**Task prompt**
Within this listing, how many lines include the word "data"? Only the number should be given.

**Material for this task**
○ ○ ○

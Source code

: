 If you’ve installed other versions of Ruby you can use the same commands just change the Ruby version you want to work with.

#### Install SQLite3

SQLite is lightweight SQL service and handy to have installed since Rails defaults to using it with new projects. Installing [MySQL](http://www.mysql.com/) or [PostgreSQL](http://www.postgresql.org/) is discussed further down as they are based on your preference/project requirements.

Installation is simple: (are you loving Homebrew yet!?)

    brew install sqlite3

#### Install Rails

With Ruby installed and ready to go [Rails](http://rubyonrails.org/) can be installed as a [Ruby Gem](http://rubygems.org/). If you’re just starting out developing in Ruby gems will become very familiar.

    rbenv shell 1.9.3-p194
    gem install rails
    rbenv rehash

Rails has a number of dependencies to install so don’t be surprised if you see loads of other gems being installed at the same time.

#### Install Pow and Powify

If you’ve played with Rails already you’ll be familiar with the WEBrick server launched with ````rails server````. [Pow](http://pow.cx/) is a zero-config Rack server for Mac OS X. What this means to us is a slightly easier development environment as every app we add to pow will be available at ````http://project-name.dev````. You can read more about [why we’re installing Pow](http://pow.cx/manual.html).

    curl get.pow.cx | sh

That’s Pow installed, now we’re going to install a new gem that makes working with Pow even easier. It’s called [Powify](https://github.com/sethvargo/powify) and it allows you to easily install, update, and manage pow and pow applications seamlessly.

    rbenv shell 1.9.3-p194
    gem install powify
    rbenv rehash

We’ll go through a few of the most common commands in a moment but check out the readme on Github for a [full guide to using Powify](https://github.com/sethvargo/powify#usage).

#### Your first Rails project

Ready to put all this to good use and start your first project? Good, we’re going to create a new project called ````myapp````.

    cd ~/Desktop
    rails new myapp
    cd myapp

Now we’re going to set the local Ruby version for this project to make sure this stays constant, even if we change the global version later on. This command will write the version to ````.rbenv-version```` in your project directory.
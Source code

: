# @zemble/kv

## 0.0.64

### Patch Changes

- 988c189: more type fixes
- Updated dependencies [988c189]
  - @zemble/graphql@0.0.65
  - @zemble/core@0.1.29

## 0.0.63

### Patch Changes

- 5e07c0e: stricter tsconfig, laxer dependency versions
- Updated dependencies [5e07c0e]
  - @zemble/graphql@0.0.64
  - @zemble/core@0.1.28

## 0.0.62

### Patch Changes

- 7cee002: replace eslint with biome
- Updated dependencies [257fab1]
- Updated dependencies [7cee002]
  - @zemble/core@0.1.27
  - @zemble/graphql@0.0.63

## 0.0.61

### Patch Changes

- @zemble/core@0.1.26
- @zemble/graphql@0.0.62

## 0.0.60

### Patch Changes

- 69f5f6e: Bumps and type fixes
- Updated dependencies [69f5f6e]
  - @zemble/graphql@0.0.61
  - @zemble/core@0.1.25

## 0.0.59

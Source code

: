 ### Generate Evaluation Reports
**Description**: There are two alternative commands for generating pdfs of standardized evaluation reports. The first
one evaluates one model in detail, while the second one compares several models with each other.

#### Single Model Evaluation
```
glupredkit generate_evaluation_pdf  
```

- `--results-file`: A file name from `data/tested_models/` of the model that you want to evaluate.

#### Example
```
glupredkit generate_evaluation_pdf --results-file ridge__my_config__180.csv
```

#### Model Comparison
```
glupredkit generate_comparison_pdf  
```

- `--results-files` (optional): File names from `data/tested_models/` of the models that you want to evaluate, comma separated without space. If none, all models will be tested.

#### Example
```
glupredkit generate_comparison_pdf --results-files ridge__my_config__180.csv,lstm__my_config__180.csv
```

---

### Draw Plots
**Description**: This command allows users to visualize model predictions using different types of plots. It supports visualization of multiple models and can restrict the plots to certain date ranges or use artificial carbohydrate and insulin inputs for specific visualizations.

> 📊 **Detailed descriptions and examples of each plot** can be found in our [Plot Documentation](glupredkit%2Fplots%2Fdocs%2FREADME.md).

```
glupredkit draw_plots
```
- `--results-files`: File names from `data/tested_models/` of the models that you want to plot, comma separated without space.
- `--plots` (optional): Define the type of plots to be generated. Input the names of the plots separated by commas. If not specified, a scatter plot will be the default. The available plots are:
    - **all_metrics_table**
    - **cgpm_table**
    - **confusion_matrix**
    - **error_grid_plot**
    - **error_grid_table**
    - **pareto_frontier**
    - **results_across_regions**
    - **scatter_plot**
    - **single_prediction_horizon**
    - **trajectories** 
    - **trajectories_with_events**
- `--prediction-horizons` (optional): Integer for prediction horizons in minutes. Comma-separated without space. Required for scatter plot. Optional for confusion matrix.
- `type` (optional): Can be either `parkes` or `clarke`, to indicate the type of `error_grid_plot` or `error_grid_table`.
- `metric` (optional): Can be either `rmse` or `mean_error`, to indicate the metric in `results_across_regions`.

○ ○ ○

**Solution to this exercise**
3